### What to work on:
Determine how many lines in this listing contain the word "files" and report that number by itself.
+++ Exercise data
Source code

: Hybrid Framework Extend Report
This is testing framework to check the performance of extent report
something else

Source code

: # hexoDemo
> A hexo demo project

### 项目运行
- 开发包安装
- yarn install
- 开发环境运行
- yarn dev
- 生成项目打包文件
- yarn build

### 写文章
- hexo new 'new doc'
++++++
+++ Exercise data
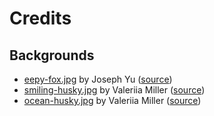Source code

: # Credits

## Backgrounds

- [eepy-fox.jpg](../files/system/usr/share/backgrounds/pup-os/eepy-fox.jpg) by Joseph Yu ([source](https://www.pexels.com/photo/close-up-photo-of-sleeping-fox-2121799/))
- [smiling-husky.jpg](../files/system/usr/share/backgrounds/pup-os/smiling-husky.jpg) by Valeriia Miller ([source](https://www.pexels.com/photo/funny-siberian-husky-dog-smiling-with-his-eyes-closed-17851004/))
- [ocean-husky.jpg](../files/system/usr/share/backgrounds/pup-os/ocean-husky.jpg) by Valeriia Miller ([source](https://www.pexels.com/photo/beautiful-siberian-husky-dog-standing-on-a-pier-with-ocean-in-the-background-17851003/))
++++++
+++ Exercise data
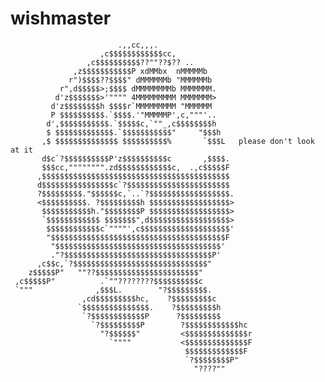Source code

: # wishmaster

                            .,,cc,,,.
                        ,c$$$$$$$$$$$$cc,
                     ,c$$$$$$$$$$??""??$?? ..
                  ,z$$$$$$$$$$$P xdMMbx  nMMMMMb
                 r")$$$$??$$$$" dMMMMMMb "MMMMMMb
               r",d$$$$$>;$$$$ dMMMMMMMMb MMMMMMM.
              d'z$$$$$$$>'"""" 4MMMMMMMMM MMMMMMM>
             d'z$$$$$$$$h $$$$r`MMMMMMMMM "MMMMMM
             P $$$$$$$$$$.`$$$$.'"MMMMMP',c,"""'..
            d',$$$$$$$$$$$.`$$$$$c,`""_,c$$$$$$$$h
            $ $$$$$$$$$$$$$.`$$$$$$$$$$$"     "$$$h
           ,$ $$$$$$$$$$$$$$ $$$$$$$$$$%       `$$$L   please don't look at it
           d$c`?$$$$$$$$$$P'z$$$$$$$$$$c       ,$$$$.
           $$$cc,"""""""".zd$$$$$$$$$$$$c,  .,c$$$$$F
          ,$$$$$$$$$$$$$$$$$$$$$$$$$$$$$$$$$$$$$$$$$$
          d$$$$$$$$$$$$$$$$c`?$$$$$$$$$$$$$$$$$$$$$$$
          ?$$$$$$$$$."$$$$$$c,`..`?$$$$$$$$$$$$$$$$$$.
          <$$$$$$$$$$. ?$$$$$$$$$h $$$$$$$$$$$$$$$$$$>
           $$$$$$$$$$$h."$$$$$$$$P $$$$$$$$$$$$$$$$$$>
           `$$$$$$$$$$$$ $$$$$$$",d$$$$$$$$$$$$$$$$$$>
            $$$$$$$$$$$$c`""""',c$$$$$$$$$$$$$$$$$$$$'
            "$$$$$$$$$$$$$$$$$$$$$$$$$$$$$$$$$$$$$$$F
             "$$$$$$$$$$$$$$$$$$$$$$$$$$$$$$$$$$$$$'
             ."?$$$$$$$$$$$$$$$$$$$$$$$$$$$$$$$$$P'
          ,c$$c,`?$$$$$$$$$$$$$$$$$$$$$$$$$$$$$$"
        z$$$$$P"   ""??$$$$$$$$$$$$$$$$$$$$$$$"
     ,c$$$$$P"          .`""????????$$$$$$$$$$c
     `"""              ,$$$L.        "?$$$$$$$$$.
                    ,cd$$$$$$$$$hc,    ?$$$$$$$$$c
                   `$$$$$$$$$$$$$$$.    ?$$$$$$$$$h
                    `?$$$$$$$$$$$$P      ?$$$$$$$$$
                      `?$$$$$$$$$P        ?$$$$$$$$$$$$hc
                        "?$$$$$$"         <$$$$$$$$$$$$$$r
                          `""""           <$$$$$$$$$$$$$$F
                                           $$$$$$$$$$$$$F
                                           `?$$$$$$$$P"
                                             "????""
++++++
### Problem solution:
3